* Description of the task
Repeat all of the records verbatim.
+ + + + +
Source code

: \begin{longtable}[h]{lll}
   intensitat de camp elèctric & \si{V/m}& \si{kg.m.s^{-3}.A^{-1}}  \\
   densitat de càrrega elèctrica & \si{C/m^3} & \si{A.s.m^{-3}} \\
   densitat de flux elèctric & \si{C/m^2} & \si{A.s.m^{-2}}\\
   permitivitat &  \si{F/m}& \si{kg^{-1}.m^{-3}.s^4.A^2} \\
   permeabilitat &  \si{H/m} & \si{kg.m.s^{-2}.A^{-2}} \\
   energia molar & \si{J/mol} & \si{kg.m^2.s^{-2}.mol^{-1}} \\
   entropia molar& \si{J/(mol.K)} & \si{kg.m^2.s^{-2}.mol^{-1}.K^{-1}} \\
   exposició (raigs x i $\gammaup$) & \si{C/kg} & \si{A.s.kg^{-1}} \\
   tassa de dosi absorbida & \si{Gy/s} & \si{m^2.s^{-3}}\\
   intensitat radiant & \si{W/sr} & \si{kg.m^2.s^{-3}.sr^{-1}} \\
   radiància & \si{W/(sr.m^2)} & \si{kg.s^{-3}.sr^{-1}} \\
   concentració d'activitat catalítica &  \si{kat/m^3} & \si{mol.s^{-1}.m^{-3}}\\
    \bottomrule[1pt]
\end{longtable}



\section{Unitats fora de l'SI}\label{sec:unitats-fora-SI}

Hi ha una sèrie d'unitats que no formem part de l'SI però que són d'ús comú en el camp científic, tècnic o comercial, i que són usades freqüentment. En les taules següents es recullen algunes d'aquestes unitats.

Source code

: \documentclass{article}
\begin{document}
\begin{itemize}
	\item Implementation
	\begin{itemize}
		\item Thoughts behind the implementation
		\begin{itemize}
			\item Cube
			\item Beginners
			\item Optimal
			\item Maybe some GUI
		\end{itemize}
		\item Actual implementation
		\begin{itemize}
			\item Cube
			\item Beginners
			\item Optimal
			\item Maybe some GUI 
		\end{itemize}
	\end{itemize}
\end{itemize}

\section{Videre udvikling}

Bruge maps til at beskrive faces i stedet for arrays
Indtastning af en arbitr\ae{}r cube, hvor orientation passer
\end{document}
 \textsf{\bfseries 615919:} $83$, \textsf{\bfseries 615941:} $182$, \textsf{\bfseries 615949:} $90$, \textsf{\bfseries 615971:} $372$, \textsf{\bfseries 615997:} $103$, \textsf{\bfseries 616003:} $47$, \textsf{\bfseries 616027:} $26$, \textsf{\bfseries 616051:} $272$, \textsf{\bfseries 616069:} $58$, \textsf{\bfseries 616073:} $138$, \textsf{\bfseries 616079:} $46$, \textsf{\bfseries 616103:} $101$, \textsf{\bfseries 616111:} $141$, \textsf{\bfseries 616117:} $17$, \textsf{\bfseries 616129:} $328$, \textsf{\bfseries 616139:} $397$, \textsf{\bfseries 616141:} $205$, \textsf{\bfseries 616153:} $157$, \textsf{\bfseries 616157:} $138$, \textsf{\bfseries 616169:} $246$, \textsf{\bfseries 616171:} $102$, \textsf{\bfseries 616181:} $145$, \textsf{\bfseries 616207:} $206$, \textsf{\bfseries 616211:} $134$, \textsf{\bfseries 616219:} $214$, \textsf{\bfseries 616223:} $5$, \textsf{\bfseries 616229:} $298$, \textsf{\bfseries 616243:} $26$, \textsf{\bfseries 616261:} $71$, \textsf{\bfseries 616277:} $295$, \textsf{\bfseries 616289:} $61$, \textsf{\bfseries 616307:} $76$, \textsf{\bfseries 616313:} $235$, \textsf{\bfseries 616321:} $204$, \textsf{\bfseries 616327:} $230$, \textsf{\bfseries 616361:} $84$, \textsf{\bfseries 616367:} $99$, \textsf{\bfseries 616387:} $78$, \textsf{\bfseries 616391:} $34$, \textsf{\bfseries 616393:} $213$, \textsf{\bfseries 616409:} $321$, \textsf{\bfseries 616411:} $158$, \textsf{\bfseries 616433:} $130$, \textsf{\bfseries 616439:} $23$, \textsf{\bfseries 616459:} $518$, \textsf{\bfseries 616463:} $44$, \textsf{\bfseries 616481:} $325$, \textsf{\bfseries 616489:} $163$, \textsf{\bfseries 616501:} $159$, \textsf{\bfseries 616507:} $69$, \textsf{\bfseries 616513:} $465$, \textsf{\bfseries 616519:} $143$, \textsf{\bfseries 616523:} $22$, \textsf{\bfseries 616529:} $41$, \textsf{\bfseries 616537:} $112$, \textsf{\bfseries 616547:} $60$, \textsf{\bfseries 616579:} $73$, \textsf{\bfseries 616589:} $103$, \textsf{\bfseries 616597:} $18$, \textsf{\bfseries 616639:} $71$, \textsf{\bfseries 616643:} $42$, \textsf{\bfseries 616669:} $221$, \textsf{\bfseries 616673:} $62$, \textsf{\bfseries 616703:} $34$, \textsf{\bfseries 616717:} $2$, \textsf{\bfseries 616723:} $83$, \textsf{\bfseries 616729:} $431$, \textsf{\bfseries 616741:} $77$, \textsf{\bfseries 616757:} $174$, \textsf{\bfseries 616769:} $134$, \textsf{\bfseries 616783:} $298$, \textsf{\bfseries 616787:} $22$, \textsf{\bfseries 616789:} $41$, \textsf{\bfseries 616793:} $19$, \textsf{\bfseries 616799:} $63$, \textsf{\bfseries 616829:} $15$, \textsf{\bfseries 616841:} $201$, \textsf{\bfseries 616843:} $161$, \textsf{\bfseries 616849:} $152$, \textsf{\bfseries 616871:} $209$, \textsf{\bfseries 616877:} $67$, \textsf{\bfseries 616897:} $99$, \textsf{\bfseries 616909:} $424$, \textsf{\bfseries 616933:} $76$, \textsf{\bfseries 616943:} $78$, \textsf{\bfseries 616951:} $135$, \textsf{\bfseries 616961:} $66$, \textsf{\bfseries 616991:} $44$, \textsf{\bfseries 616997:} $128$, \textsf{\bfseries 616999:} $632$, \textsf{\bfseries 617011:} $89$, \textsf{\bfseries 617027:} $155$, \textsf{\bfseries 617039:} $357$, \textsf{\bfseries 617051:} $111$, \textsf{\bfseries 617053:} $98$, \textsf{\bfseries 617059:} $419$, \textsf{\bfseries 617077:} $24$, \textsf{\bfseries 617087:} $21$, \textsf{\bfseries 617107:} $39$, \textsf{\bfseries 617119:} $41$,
+ + + + +
* Result of the task
Source code

: \begin{longtable}[h]{lll}
   intensitat de camp elèctric & \si{V/m}& \si{kg.m.s^{-3}.A^{-1}}  \\
   densitat de càrrega elèctrica & \si{C/m^3} & \si{A.s.m^{-3}} \\
   densitat de flux elèctric & \si{C/m^2} & \si{A.s.m^{-2}}\\
   permitivitat &  \si{F/m}& \si{kg^{-1}.m^{-3}.s^4.A^2} \\
   permeabilitat &  \si{H/m} & \si{kg.m.s^{-2}.A^{-2}} \\
   energia molar & \si{J/mol} & \si{kg.m^2.s^{-2}.mol^{-1}} \\
   entropia molar& \si{J/(mol.K)} & \si{kg.m^2.s^{-2}.mol^{-1}.K^{-1}} \\
   exposició (raigs x i $\gammaup$) & \si{C/kg} & \si{A.s.kg^{-1}} \\
   tassa de dosi absorbida & \si{Gy/s} & \si{m^2.s^{-3}}\\
   intensitat radiant & \si{W/sr} & \si{kg.m^2.s^{-3}.sr^{-1}} \\
   radiància & \si{W/(sr.m^2)} & \si{kg.s^{-3}.sr^{-1}} \\
   concentració d'activitat catalítica &  \si{kat/m^3} & \si{mol.s^{-1}.m^{-3}}\\
    \bottomrule[1pt]
\end{longtable}



\section{Unitats fora de l'SI}\label{sec:unitats-fora-SI}

Hi ha una sèrie d'unitats que no formem part de l'SI però que són d'ús comú en el camp científic, tècnic o comercial, i que són usades freqüentment. En les taules següents es recullen algunes d'aquestes unitats.

Source code

: \documentclass{article}
\begin{document}
\begin{itemize}
	\item Implementation
	\begin{itemize}
		\item Thoughts behind the implementation
		\begin{itemize}
			\item Cube
			\item Beginners
			\item Optimal
			\item Maybe some GUI
		\end{itemize}
		\item Actual implementation
		\begin{itemize}
			\item Cube
			\item Beginners
			\item Optimal
			\item Maybe some GUI 
		\end{itemize}
	\end{itemize}
\end{itemize}

\section{Videre udvikling}

Bruge maps til at beskrive faces i stedet for arrays
Indtastning af en arbitr\ae{}r cube, hvor orientation passer
\end{document}
 \textsf{\bfseries 615919:} $83$, \textsf{\bfseries 615941:} $182$, \textsf{\bfseries 615949:} $90$, \textsf{\bfseries 615971:} $372$, \textsf{\bfseries 615997:} $103$, \textsf{\bfseries 616003:} $47$, \textsf{\bfseries 616027:} $26$, \textsf{\bfseries 616051:} $272$, \textsf{\bfseries 616069:} $58$, \textsf{\bfseries 616073:} $138$, \textsf{\bfseries 616079:} $46$, \textsf{\bfseries 616103:} $101$, \textsf{\bfseries 616111:} $141$, \textsf{\bfseries 616117:} $17$, \textsf{\bfseries 616129:} $328$, \textsf{\bfseries 616139:} $397$, \textsf{\bfseries 616141:} $205$, \textsf{\bfseries 616153:} $157$, \textsf{\bfseries 616157:} $138$, \textsf{\bfseries 616169:} $246$, \textsf{\bfseries 616171:} $102$, \textsf{\bfseries 616181:} $145$, \textsf{\bfseries 616207:} $206$, \textsf{\bfseries 616211:} $134$, \textsf{\bfseries 616219:} $214$, \textsf{\bfseries 616223:} $5$, \textsf{\bfseries 616229:} $298$, \textsf{\bfseries 616243:} $26$, \textsf{\bfseries 616261:} $71$, \textsf{\bfseries 616277:} $295$, \textsf{\bfseries 616289:} $61$, \textsf{\bfseries 616307:} $76$, \textsf{\bfseries 616313:} $235$, \textsf{\bfseries 616321:} $204$, \textsf{\bfseries 616327:} $230$, \textsf{\bfseries 616361:} $84$, \textsf{\bfseries 616367:} $99$, \textsf{\bfseries 616387:} $78$, \textsf{\bfseries 616391:} $34$, \textsf{\bfseries 616393:} $213$, \textsf{\bfseries 616409:} $321$, \textsf{\bfseries 616411:} $158$, \textsf{\bfseries 616433:} $130$, \textsf{\bfseries 616439:} $23$, \textsf{\bfseries 616459:} $518$, \textsf{\bfseries 616463:} $44$, \textsf{\bfseries 616481:} $325$, \textsf{\bfseries 616489:} $163$, \textsf{\bfseries 616501:} $159$, \textsf{\bfseries 616507:} $69$, \textsf{\bfseries 616513:} $465$, \textsf{\bfseries 616519:} $143$, \textsf{\bfseries 616523:} $22$, \textsf{\bfseries 616529:} $41$, \textsf{\bfseries 616537:} $112$, \textsf{\bfseries 616547:} $60$, \textsf{\bfseries 616579:} $73$, \textsf{\bfseries 616589:} $103$, \textsf{\bfseries 616597:} $18$, \textsf{\bfseries 616639:} $71$, \textsf{\bfseries 616643:} $42$, \textsf{\bfseries 616669:} $221$, \textsf{\bfseries 616673:} $62$, \textsf{\bfseries 616703:} $34$, \textsf{\bfseries 616717:} $2$, \textsf{\bfseries 616723:} $83$, \textsf{\bfseries 616729:} $431$, \textsf{\bfseries 616741:} $77$, \textsf{\bfseries 616757:} $174$, \textsf{\bfseries 616769:} $134$, \textsf{\bfseries 616783:} $298$, \textsf{\bfseries 616787:} $22$, \textsf{\bfseries 616789:} $41$, \textsf{\bfseries 616793:} $19$, \textsf{\bfseries 616799:} $63$, \textsf{\bfseries 616829:} $15$, \textsf{\bfseries 616841:} $201$, \textsf{\bfseries 616843:} $161$, \textsf{\bfseries 616849:} $152$, \textsf{\bfseries 616871:} $209$, \textsf{\bfseries 616877:} $67$, \textsf{\bfseries 616897:} $99$, \textsf{\bfseries 616909:} $424$, \textsf{\bfseries 616933:} $76$, \textsf{\bfseries 616943:} $78$, \textsf{\bfseries 616951:} $135$, \textsf{\bfseries 616961:} $66$, \textsf{\bfseries 616991:} $44$, \textsf{\bfseries 616997:} $128$, \textsf{\bfseries 616999:} $632$, \textsf{\bfseries 617011:} $89$, \textsf{\bfseries 617027:} $155$, \textsf{\bfseries 617039:} $357$, \textsf{\bfseries 617051:} $111$, \textsf{\bfseries 617053:} $98$, \textsf{\bfseries 617059:} $419$, \textsf{\bfseries 617077:} $24$, \textsf{\bfseries 617087:} $21$, \textsf{\bfseries 617107:} $39$, \textsf{\bfseries 617119:} $41$,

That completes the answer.